(Collected data entries)
==========

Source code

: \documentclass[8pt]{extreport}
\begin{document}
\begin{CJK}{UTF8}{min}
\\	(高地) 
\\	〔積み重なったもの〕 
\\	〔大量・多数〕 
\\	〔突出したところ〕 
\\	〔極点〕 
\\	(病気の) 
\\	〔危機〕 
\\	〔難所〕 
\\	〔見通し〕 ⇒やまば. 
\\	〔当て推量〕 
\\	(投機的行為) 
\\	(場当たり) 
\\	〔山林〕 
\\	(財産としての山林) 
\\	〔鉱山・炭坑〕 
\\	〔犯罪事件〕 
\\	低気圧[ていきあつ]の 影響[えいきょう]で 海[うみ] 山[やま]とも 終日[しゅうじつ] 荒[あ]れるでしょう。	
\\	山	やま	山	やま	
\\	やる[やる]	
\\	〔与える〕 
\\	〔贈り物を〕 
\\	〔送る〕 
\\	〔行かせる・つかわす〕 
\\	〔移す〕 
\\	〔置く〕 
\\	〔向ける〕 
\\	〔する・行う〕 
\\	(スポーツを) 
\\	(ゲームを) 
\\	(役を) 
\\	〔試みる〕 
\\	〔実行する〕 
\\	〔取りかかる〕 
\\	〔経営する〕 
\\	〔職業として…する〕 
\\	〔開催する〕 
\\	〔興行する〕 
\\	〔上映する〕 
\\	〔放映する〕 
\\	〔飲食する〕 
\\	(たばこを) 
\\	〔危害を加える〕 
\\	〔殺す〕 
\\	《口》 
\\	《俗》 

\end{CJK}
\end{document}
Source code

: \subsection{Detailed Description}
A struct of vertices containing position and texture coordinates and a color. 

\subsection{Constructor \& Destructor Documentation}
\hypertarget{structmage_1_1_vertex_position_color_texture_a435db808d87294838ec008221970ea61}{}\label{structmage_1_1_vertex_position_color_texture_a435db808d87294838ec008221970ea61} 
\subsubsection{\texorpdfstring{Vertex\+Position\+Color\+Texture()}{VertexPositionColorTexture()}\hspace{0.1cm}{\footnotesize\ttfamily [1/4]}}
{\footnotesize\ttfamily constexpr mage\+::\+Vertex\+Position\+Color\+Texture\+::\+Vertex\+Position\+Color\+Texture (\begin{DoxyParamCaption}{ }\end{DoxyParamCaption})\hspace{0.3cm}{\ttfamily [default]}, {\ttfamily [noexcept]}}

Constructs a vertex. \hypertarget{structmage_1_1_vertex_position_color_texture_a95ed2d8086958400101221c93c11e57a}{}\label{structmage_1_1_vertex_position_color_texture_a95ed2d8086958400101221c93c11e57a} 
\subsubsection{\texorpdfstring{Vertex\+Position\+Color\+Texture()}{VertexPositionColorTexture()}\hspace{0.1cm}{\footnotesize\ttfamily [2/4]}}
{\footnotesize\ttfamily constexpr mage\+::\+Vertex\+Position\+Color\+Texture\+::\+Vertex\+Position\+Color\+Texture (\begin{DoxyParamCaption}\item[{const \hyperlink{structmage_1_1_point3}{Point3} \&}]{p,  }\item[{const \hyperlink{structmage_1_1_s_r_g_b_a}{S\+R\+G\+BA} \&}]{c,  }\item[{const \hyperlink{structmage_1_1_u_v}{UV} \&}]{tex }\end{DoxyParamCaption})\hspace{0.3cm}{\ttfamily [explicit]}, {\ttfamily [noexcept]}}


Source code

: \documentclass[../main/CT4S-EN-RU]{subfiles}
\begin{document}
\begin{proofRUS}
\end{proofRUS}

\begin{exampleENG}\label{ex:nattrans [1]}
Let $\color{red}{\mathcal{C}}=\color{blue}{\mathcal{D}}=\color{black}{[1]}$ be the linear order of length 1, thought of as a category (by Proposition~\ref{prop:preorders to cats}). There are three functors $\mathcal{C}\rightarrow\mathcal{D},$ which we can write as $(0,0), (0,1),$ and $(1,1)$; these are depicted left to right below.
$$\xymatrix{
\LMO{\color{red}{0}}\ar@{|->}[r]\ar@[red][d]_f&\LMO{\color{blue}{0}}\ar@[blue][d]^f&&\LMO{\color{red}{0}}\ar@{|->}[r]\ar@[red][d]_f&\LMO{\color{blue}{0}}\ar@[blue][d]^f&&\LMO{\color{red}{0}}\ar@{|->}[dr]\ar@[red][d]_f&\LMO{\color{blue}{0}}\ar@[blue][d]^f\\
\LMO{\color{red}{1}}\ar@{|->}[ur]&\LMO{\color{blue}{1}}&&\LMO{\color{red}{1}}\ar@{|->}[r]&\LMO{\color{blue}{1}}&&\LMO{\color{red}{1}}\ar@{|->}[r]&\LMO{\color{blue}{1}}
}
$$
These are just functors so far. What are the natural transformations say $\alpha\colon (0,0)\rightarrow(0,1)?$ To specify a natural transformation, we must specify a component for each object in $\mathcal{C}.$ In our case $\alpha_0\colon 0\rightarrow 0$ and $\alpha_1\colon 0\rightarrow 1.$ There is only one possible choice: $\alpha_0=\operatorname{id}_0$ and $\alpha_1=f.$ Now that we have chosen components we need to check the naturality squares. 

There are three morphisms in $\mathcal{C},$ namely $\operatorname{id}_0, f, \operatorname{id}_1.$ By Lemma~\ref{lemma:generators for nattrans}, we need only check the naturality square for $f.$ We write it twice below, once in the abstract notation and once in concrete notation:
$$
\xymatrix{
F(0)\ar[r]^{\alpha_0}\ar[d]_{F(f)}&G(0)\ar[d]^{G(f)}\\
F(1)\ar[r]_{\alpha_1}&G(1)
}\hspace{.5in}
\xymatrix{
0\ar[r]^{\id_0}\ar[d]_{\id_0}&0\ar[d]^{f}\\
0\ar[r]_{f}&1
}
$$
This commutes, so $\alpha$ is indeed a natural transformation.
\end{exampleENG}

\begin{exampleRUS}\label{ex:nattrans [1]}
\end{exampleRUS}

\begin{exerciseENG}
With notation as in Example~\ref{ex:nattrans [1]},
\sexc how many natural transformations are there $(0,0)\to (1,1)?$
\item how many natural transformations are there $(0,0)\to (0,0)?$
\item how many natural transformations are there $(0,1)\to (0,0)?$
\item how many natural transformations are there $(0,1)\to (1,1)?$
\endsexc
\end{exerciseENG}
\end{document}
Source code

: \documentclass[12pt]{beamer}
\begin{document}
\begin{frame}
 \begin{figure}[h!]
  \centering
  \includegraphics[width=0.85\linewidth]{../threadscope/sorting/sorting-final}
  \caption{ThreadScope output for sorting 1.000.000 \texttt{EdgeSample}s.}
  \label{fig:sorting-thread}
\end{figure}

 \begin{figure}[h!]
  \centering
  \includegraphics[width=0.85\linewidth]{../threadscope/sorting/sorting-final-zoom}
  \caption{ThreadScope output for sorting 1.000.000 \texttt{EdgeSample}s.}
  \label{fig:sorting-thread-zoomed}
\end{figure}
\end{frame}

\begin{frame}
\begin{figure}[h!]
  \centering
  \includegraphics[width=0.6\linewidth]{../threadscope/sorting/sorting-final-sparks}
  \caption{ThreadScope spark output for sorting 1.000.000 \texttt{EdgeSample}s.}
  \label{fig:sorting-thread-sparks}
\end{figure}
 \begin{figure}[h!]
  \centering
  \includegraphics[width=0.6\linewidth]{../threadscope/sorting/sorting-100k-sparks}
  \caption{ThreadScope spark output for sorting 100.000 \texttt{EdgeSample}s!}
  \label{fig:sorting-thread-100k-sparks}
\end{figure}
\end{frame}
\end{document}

==========

> _GOAL OF THE EXERCISE_: Write out the records once more, precisely as they stand.

> _EXERCISE SOLUTION_:
Source code

: \documentclass[8pt]{extreport}
\begin{document}
\begin{CJK}{UTF8}{min}
\\	(高地) 
\\	〔積み重なったもの〕 
\\	〔大量・多数〕 
\\	〔突出したところ〕 
\\	〔極点〕 
\\	(病気の) 
\\	〔危機〕 
\\	〔難所〕 
\\	〔見通し〕 ⇒やまば. 
\\	〔当て推量〕 
\\	(投機的行為) 
\\	(場当たり) 
\\	〔山林〕 
\\	(財産としての山林) 
\\	〔鉱山・炭坑〕 
\\	〔犯罪事件〕 
\\	低気圧[ていきあつ]の 影響[えいきょう]で 海[うみ] 山[やま]とも 終日[しゅうじつ] 荒[あ]れるでしょう。	
\\	山	やま	山	やま	
\\	やる[やる]	
\\	〔与える〕 
\\	〔贈り物を〕 
\\	〔送る〕 
\\	〔行かせる・つかわす〕 
\\	〔移す〕 
\\	〔置く〕 
\\	〔向ける〕 
\\	〔する・行う〕 
\\	(スポーツを) 
\\	(ゲームを) 
\\	(役を) 
\\	〔試みる〕 
\\	〔実行する〕 
\\	〔取りかかる〕 
\\	〔経営する〕 
\\	〔職業として…する〕 
\\	〔開催する〕 
\\	〔興行する〕 
\\	〔上映する〕 
\\	〔放映する〕 
\\	〔飲食する〕 
\\	(たばこを) 
\\	〔危害を加える〕 
\\	〔殺す〕 
\\	《口》 
\\	《俗》 

\end{CJK}
\end{document}
Source code

: \subsection{Detailed Description}
A struct of vertices containing position and texture coordinates and a color. 

\subsection{Constructor \& Destructor Documentation}
\hypertarget{structmage_1_1_vertex_position_color_texture_a435db808d87294838ec008221970ea61}{}\label{structmage_1_1_vertex_position_color_texture_a435db808d87294838ec008221970ea61} 
\subsubsection{\texorpdfstring{Vertex\+Position\+Color\+Texture()}{VertexPositionColorTexture()}\hspace{0.1cm}{\footnotesize\ttfamily [1/4]}}
{\footnotesize\ttfamily constexpr mage\+::\+Vertex\+Position\+Color\+Texture\+::\+Vertex\+Position\+Color\+Texture (\begin{DoxyParamCaption}{ }\end{DoxyParamCaption})\hspace{0.3cm}{\ttfamily [default]}, {\ttfamily [noexcept]}}

Constructs a vertex. \hypertarget{structmage_1_1_vertex_position_color_texture_a95ed2d8086958400101221c93c11e57a}{}\label{structmage_1_1_vertex_position_color_texture_a95ed2d8086958400101221c93c11e57a} 
\subsubsection{\texorpdfstring{Vertex\+Position\+Color\+Texture()}{VertexPositionColorTexture()}\hspace{0.1cm}{\footnotesize\ttfamily [2/4]}}
{\footnotesize\ttfamily constexpr mage\+::\+Vertex\+Position\+Color\+Texture\+::\+Vertex\+Position\+Color\+Texture (\begin{DoxyParamCaption}\item[{const \hyperlink{structmage_1_1_point3}{Point3} \&}]{p,  }\item[{const \hyperlink{structmage_1_1_s_r_g_b_a}{S\+R\+G\+BA} \&}]{c,  }\item[{const \hyperlink{structmage_1_1_u_v}{UV} \&}]{tex }\end{DoxyParamCaption})\hspace{0.3cm}{\ttfamily [explicit]}, {\ttfamily [noexcept]}}


Source code

: \documentclass[../main/CT4S-EN-RU]{subfiles}
\begin{document}
\begin{proofRUS}
\end{proofRUS}

\begin{exampleENG}\label{ex:nattrans [1]}
Let $\color{red}{\mathcal{C}}=\color{blue}{\mathcal{D}}=\color{black}{[1]}$ be the linear order of length 1, thought of as a category (by Proposition~\ref{prop:preorders to cats}). There are three functors $\mathcal{C}\rightarrow\mathcal{D},$ which we can write as $(0,0), (0,1),$ and $(1,1)$; these are depicted left to right below.
$$\xymatrix{
\LMO{\color{red}{0}}\ar@{|->}[r]\ar@[red][d]_f&\LMO{\color{blue}{0}}\ar@[blue][d]^f&&\LMO{\color{red}{0}}\ar@{|->}[r]\ar@[red][d]_f&\LMO{\color{blue}{0}}\ar@[blue][d]^f&&\LMO{\color{red}{0}}\ar@{|->}[dr]\ar@[red][d]_f&\LMO{\color{blue}{0}}\ar@[blue][d]^f\\
\LMO{\color{red}{1}}\ar@{|->}[ur]&\LMO{\color{blue}{1}}&&\LMO{\color{red}{1}}\ar@{|->}[r]&\LMO{\color{blue}{1}}&&\LMO{\color{red}{1}}\ar@{|->}[r]&\LMO{\color{blue}{1}}
}
$$
These are just functors so far. What are the natural transformations say $\alpha\colon (0,0)\rightarrow(0,1)?$ To specify a natural transformation, we must specify a component for each object in $\mathcal{C}.$ In our case $\alpha_0\colon 0\rightarrow 0$ and $\alpha_1\colon 0\rightarrow 1.$ There is only one possible choice: $\alpha_0=\operatorname{id}_0$ and $\alpha_1=f.$ Now that we have chosen components we need to check the naturality squares. 

There are three morphisms in $\mathcal{C},$ namely $\operatorname{id}_0, f, \operatorname{id}_1.$ By Lemma~\ref{lemma:generators for nattrans}, we need only check the naturality square for $f.$ We write it twice below, once in the abstract notation and once in concrete notation:
$$
\xymatrix{
F(0)\ar[r]^{\alpha_0}\ar[d]_{F(f)}&G(0)\ar[d]^{G(f)}\\
F(1)\ar[r]_{\alpha_1}&G(1)
}\hspace{.5in}
\xymatrix{
0\ar[r]^{\id_0}\ar[d]_{\id_0}&0\ar[d]^{f}\\
0\ar[r]_{f}&1
}
$$
This commutes, so $\alpha$ is indeed a natural transformation.
\end{exampleENG}

\begin{exampleRUS}\label{ex:nattrans [1]}
\end{exampleRUS}

\begin{exerciseENG}
With notation as in Example~\ref{ex:nattrans [1]},
\sexc how many natural transformations are there $(0,0)\to (1,1)?$
\item how many natural transformations are there $(0,0)\to (0,0)?$
\item how many natural transformations are there $(0,1)\to (0,0)?$
\item how many natural transformations are there $(0,1)\to (1,1)?$
\endsexc
\end{exerciseENG}
\end{document}
Source code

: \documentclass[12pt]{beamer}
\begin{document}
\begin{frame}
 \begin{figure}[h!]
  \centering
  \includegraphics[width=0.85\linewidth]{../threadscope/sorting/sorting-final}
  \caption{ThreadScope output for sorting 1.000.000 \texttt{EdgeSample}s.}
  \label{fig:sorting-thread}
\end{figure}

 \begin{figure}[h!]
  \centering
  \includegraphics[width=0.85\linewidth]{../threadscope/sorting/sorting-final-zoom}
  \caption{ThreadScope output for sorting 1.000.000 \texttt{EdgeSample}s.}
  \label{fig:sorting-thread-zoomed}
\end{figure}
\end{frame}

\begin{frame}
\begin{figure}[h!]
  \centering
  \includegraphics[width=0.6\linewidth]{../threadscope/sorting/sorting-final-sparks}
  \caption{ThreadScope spark output for sorting 1.000.000 \texttt{EdgeSample}s.}
  \label{fig:sorting-thread-sparks}
\end{figure}
 \begin{figure}[h!]
  \centering
  \includegraphics[width=0.6\linewidth]{../threadscope/sorting/sorting-100k-sparks}
  \caption{ThreadScope spark output for sorting 100.000 \texttt{EdgeSample}s!}
  \label{fig:sorting-thread-100k-sparks}
\end{figure}
\end{frame}
\end{document}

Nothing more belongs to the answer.